:: Work instructions ::
After reading the data below, copy out every line that contains the word "subsubsection".
####
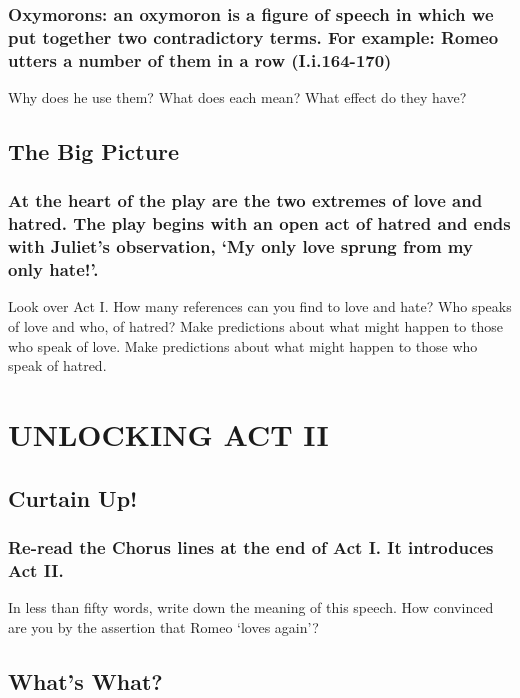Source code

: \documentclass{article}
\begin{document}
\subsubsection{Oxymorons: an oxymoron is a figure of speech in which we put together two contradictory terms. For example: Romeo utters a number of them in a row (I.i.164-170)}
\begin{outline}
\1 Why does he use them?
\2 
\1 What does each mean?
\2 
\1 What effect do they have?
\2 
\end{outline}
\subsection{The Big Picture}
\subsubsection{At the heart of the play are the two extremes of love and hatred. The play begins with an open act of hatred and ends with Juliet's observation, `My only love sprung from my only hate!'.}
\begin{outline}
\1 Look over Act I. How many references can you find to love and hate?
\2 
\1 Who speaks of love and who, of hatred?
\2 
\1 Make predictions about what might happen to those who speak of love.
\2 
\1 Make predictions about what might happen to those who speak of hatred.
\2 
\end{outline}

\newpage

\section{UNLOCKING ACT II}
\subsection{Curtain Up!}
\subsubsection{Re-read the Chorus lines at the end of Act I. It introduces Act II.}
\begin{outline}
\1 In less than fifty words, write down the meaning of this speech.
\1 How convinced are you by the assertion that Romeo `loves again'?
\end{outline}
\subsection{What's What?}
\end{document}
####
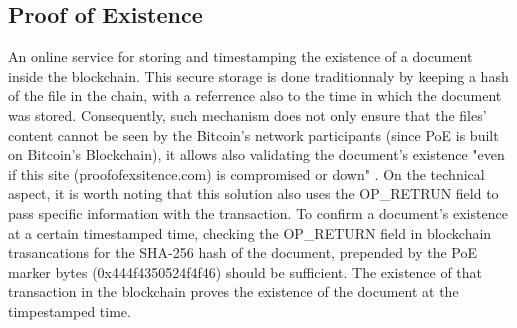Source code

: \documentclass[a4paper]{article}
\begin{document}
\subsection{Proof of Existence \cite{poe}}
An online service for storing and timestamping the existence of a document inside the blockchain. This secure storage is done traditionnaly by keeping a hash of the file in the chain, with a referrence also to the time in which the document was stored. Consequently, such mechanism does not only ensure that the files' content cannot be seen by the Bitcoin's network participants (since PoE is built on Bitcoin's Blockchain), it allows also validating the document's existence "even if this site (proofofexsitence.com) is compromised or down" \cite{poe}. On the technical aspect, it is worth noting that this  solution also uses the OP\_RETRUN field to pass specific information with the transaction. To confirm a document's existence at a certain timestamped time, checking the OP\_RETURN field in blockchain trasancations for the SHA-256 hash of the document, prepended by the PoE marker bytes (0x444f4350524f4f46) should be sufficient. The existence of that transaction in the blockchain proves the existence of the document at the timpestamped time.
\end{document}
####
:: Answer box ::
\subsubsection{Oxymorons: an oxymoron is a figure of speech in which we put together two contradictory terms. For example: Romeo utters a number of them in a row (I.i.164-170)}
\subsubsection{At the heart of the play are the two extremes of love and hatred. The play begins with an open act of hatred and ends with Juliet's observation, `My only love sprung from my only hate!'.}
\subsubsection{Re-read the Chorus lines at the end of Act I. It introduces Act II.}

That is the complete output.